● **Exercise instructions**
Without the images, reproduce every entry exactly.

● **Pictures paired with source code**
%%

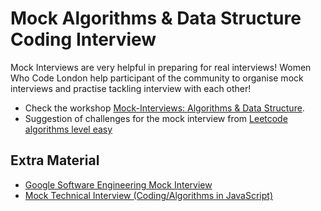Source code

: # Mock Algorithms & Data Structure Coding Interview

Mock Interviews are very helpful in preparing for real interviews! Women Who Code London help participant of the community to organise mock interviews and practise tackling interview with each other!

- Check the workshop [Mock-Interviews: Algorithms & Data Structure](https://www.youtube.com/watch?v=A8AvkOSvUpM).
- Suggestion of challenges for the mock interview from [Leetcode algorithms level easy](https://leetcode.com/problemset/algorithms/?difficulty=EASY&page=1)

## Extra Material

- [Google Software Engineering Mock Interview](https://youtu.be/T9Y82JH4-pY?t=55)
- [Mock Technical Interview (Coding/Algorithms in JavaScript)](https://youtu.be/yju4zwKSriI?t=474)
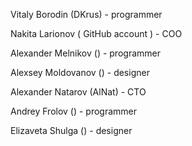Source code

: Vitaly Borodin (DKrus) - programmer

Nakita Larionov ( GitHub account ) - COO

Alexander Melnikov () - programmer

Alexsey Moldovanov () - designer

Alexander Natarov (AlNat) - CTO

Andrey Frolov () - programmer

Elizaveta Shulga () - designer
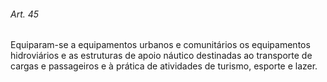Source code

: 
###### Art. 45
Equiparam-se a equipamentos urbanos e comunitários os equipamentos hidroviários e as estruturas de apoio náutico destinadas ao transporte de cargas e passageiros e à prática de atividades de turismo, esporte e lazer.
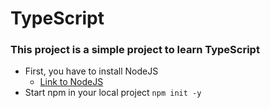# TypeScript
### This project is a simple project to learn TypeScript

- First, you have to install NodeJS
  - [Link to NodeJS](https://nodejs.org/en/download/)
- Start npm in your local project ``npm init -y``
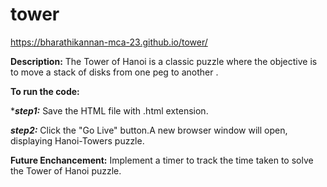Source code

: # tower
https://bharathikannan-mca-23.github.io/tower/

**Description:**
The Tower of Hanoi is a classic puzzle where the objective is to move a stack of disks from one peg to another .

**To run the code:**

****step1:*** 
Save the HTML file with .html extension.

***step2:*** 
Click the "Go Live" button.A new browser window will open, displaying Hanoi-Towers puzzle.

**Future Enchancement:**
Implement a timer to track the time taken to solve the Tower of Hanoi puzzle.
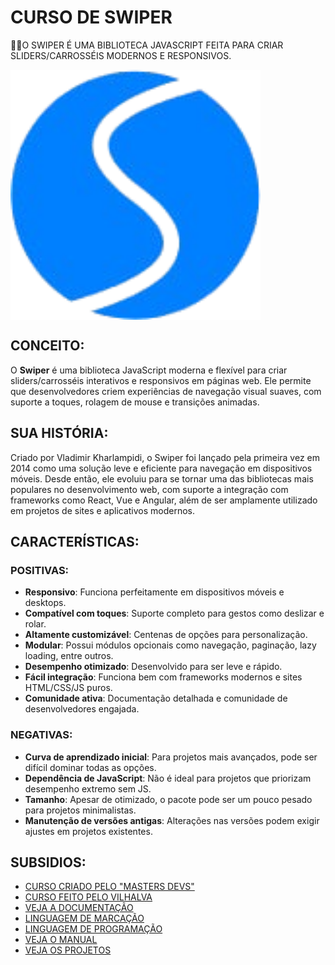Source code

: # CURSO DE SWIPER
👨‍⚖️O SWIPER É UMA BIBLIOTECA JAVASCRIPT FEITA PARA CRIAR SLIDERS/CARROSSÉIS MODERNOS E RESPONSIVOS.

<img src="FOTO.png" align="center" width="400"> <br>

## CONCEITO:  
O **Swiper** é uma biblioteca JavaScript moderna e flexível para criar sliders/carrosséis interativos e responsivos em páginas web. Ele permite que desenvolvedores criem experiências de navegação visual suaves, com suporte a toques, rolagem de mouse e transições animadas.  

## SUA HISTÓRIA:  
Criado por Vladimir Kharlampidi, o Swiper foi lançado pela primeira vez em 2014 como uma solução leve e eficiente para navegação em dispositivos móveis. Desde então, ele evoluiu para se tornar uma das bibliotecas mais populares no desenvolvimento web, com suporte a integração com frameworks como React, Vue e Angular, além de ser amplamente utilizado em projetos de sites e aplicativos modernos.

## CARACTERÍSTICAS:  
### POSITIVAS:  
- **Responsivo**: Funciona perfeitamente em dispositivos móveis e desktops.  
- **Compatível com toques**: Suporte completo para gestos como deslizar e rolar.  
- **Altamente customizável**: Centenas de opções para personalização.  
- **Modular**: Possui módulos opcionais como navegação, paginação, lazy loading, entre outros.  
- **Desempenho otimizado**: Desenvolvido para ser leve e rápido.  
- **Fácil integração**: Funciona bem com frameworks modernos e sites HTML/CSS/JS puros.  
- **Comunidade ativa**: Documentação detalhada e comunidade de desenvolvedores engajada.  

### NEGATIVAS:  
- **Curva de aprendizado inicial**: Para projetos mais avançados, pode ser difícil dominar todas as opções.  
- **Dependência de JavaScript**: Não é ideal para projetos que priorizam desempenho extremo sem JS.  
- **Tamanho**: Apesar de otimizado, o pacote pode ser um pouco pesado para projetos minimalistas.  
- **Manutenção de versões antigas**: Alterações nas versões podem exigir ajustes em projetos existentes.  

## SUBSIDIOS:
- [CURSO CRIADO PELO "MASTERS DEVS"](https://youtu.be/tOUlVIMqhcc?si=mN1oezh_uBGwTAkw)
- [CURSO FEITO PELO VILHALVA](https://github.com/VILHALVA)
- [VEJA A DOCUMENTAÇÃO](https://swiperjs.com/)
- [LINGUAGEM DE MARCAÇÃO](https://github.com/VILHALVA/CURSO-DE-HTML-E-CSS)
- [LINGUAGEM DE PROGRAMAÇÃO](https://github.com/VILHALVA/CURSO-DE-JAVASCRIPT)
- [VEJA O MANUAL](./MANUAL.md) 
- [VEJA OS PROJETOS](https://github.com/VILHALVA?tab=repositories&q=topic:SWIPER)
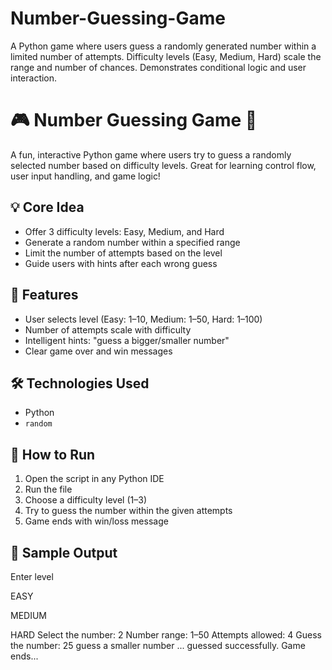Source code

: # Number-Guessing-Game
A Python game where users guess a randomly generated number within a limited number of attempts. Difficulty levels (Easy, Medium, Hard) scale the range and number of chances. Demonstrates conditional logic and user interaction.


# 🎮 Number Guessing Game 🎯

A fun, interactive Python game where users try to guess a randomly selected number based on difficulty levels. Great for learning control flow, user input handling, and game logic!

## 💡 Core Idea
- Offer 3 difficulty levels: Easy, Medium, and Hard
- Generate a random number within a specified range
- Limit the number of attempts based on the level
- Guide users with hints after each wrong guess

## 🧠 Features
- User selects level (Easy: 1–10, Medium: 1–50, Hard: 1–100)
- Number of attempts scale with difficulty
- Intelligent hints: "guess a bigger/smaller number"
- Clear game over and win messages

## 🛠️ Technologies Used
- Python
- `random`

## 🚀 How to Run
1. Open the script in any Python IDE
2. Run the file
3. Choose a difficulty level (1–3)
4. Try to guess the number within the given attempts
5. Game ends with win/loss message

## 📌 Sample Output
Enter level

EASY

MEDIUM

HARD
Select the number: 2
Number range: 1–50
Attempts allowed: 4
Guess the number: 25
guess a smaller number
...
guessed successfully.
Game ends...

%%

● **Task answer**
Source code

: # Mock Algorithms & Data Structure Coding Interview

Mock Interviews are very helpful in preparing for real interviews! Women Who Code London help participant of the community to organise mock interviews and practise tackling interview with each other!

- Check the workshop [Mock-Interviews: Algorithms & Data Structure](https://www.youtube.com/watch?v=A8AvkOSvUpM).
- Suggestion of challenges for the mock interview from [Leetcode algorithms level easy](https://leetcode.com/problemset/algorithms/?difficulty=EASY&page=1)

## Extra Material

- [Google Software Engineering Mock Interview](https://youtu.be/T9Y82JH4-pY?t=55)
- [Mock Technical Interview (Coding/Algorithms in JavaScript)](https://youtu.be/yju4zwKSriI?t=474)
Source code

: Vitaly Borodin (DKrus) - programmer

Nakita Larionov ( GitHub account ) - COO

Alexander Melnikov () - programmer

Alexsey Moldovanov () - designer

Alexander Natarov (AlNat) - CTO

Andrey Frolov () - programmer

Elizaveta Shulga () - designer
Source code

: 
###### Art. 45
Equiparam-se a equipamentos urbanos e comunitários os equipamentos hidroviários e as estruturas de apoio náutico destinadas ao transporte de cargas e passageiros e à prática de atividades de turismo, esporte e lazer.
# TypeScript
### This project is a simple project to learn TypeScript

- First, you have to install NodeJS
  - [Link to NodeJS](https://nodejs.org/en/download/)
- Start npm in your local project ``npm init -y``
Source code

: # tower
https://bharathikannan-mca-23.github.io/tower/

**Description:**
The Tower of Hanoi is a classic puzzle where the objective is to move a stack of disks from one peg to another .

**To run the code:**

****step1:*** 
Save the HTML file with .html extension.

***step2:*** 
Click the "Go Live" button.A new browser window will open, displaying Hanoi-Towers puzzle.

**Future Enchancement:**
Implement a timer to track the time taken to solve the Tower of Hanoi puzzle.
Source code

: # CURSO DE SWIPER
👨‍⚖️O SWIPER É UMA BIBLIOTECA JAVASCRIPT FEITA PARA CRIAR SLIDERS/CARROSSÉIS MODERNOS E RESPONSIVOS.

<img src="FOTO.png" align="center" width="400"> <br>

## CONCEITO:  
O **Swiper** é uma biblioteca JavaScript moderna e flexível para criar sliders/carrosséis interativos e responsivos em páginas web. Ele permite que desenvolvedores criem experiências de navegação visual suaves, com suporte a toques, rolagem de mouse e transições animadas.  

## SUA HISTÓRIA:  
Criado por Vladimir Kharlampidi, o Swiper foi lançado pela primeira vez em 2014 como uma solução leve e eficiente para navegação em dispositivos móveis. Desde então, ele evoluiu para se tornar uma das bibliotecas mais populares no desenvolvimento web, com suporte a integração com frameworks como React, Vue e Angular, além de ser amplamente utilizado em projetos de sites e aplicativos modernos.

## CARACTERÍSTICAS:  
### POSITIVAS:  
- **Responsivo**: Funciona perfeitamente em dispositivos móveis e desktops.  
- **Compatível com toques**: Suporte completo para gestos como deslizar e rolar.  
- **Altamente customizável**: Centenas de opções para personalização.  
- **Modular**: Possui módulos opcionais como navegação, paginação, lazy loading, entre outros.  
- **Desempenho otimizado**: Desenvolvido para ser leve e rápido.  
- **Fácil integração**: Funciona bem com frameworks modernos e sites HTML/CSS/JS puros.  
- **Comunidade ativa**: Documentação detalhada e comunidade de desenvolvedores engajada.  

### NEGATIVAS:  
- **Curva de aprendizado inicial**: Para projetos mais avançados, pode ser difícil dominar todas as opções.  
- **Dependência de JavaScript**: Não é ideal para projetos que priorizam desempenho extremo sem JS.  
- **Tamanho**: Apesar de otimizado, o pacote pode ser um pouco pesado para projetos minimalistas.  
- **Manutenção de versões antigas**: Alterações nas versões podem exigir ajustes em projetos existentes.  

## SUBSIDIOS:
- [CURSO CRIADO PELO "MASTERS DEVS"](https://youtu.be/tOUlVIMqhcc?si=mN1oezh_uBGwTAkw)
- [CURSO FEITO PELO VILHALVA](https://github.com/VILHALVA)
- [VEJA A DOCUMENTAÇÃO](https://swiperjs.com/)
- [LINGUAGEM DE MARCAÇÃO](https://github.com/VILHALVA/CURSO-DE-HTML-E-CSS)
- [LINGUAGEM DE PROGRAMAÇÃO](https://github.com/VILHALVA/CURSO-DE-JAVASCRIPT)
- [VEJA O MANUAL](./MANUAL.md) 
- [VEJA OS PROJETOS](https://github.com/VILHALVA?tab=repositories&q=topic:SWIPER)
Source code

: # Number-Guessing-Game
A Python game where users guess a randomly generated number within a limited number of attempts. Difficulty levels (Easy, Medium, Hard) scale the range and number of chances. Demonstrates conditional logic and user interaction.


# 🎮 Number Guessing Game 🎯

A fun, interactive Python game where users try to guess a randomly selected number based on difficulty levels. Great for learning control flow, user input handling, and game logic!

## 💡 Core Idea
- Offer 3 difficulty levels: Easy, Medium, and Hard
- Generate a random number within a specified range
- Limit the number of attempts based on the level
- Guide users with hints after each wrong guess

## 🧠 Features
- User selects level (Easy: 1–10, Medium: 1–50, Hard: 1–100)
- Number of attempts scale with difficulty
- Intelligent hints: "guess a bigger/smaller number"
- Clear game over and win messages

## 🛠️ Technologies Used
- Python
- `random`

## 🚀 How to Run
1. Open the script in any Python IDE
2. Run the file
3. Choose a difficulty level (1–3)
4. Try to guess the number within the given attempts
5. Game ends with win/loss message

## 📌 Sample Output
Enter level

EASY

MEDIUM

HARD
Select the number: 2
Number range: 1–50
Attempts allowed: 4
Guess the number: 25
guess a smaller number
...
guessed successfully.
Game ends...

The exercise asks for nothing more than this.